- Birth name: James Henry Oliver
- Born: April 28, 1920 Philadelphia, Pennsylvania
- Died: February 4, 2005 (aged 84)
- Genres: Jazz
- Occupation: Musician
- Instrument: Saxophones
- Years active: 1946-2005

= Jimmy Oliver (musician) =

American musical artist (1920–2005)

James Henry Oliver (April 28, 1920 - February 4, 2005) was a tenor saxophonist and bandleader based in Philadelphia. Active from the mid-1940s, his bands, including the house band at local venues, featured, among other musicians, Philly Joe Jones, Steve Davis, Red Garland, Johnny Coles Charlie Rice, Sam Reed and Mickey Roker. He has been cited as one of several sax players who influenced John Coltrane.

Turning down the temptation to work in New York, he preferred to play locally in Philadelphia, alongside local jazz stars such as Bootsie Barnes, the Heath Brothers and Philly Joe Jones as well as visiting stars Charlie Parker, Pearl Bailey and Max Roach, and, especially around 1946-47, while in residence at the Zanzibar Café, he was noted for playing "against" visitors Lester Young, Coleman Hawkins, Ben Webster, Dexter Gordon, Illinois Jacquet, Arnett Cobb, George Auld and Charlie Ventura.

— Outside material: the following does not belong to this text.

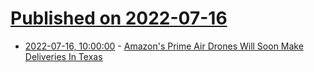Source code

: # [Published on 2022-07-16](index.md)

* [2022-07-16, 10:00:00](https://news.slashdot.org/story/22/07/15/2141245/amazons-prime-air-drones-will-soon-make-deliveries-in-texas?utm_source=rss1.0mainlinkanon&utm_medium=feed) - [Amazon's Prime Air Drones Will Soon Make Deliveries In Texas](https://news.slashdot.org/story/22/07/15/2141245/amazons-prime-air-drones-will-soon-make-deliveries-in-texas?utm_source=rss1.0mainlinkanon&utm_medium=feed)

On one of his very few known recordings, on September 16, 1950, Oliver sat in for John Coltrane, who was ill, and recorded with the Dizzy Gillespie sextet for Prestige. The album, Prestige 1st Sessions, Vol. 3, released in 1994, features a solo by Oliver on the track "She's Gone Again".

He also appears on Papa Jo Jones' last recording, Our Man, Papa Jo! (1982), with Hank Jones, Major Holley.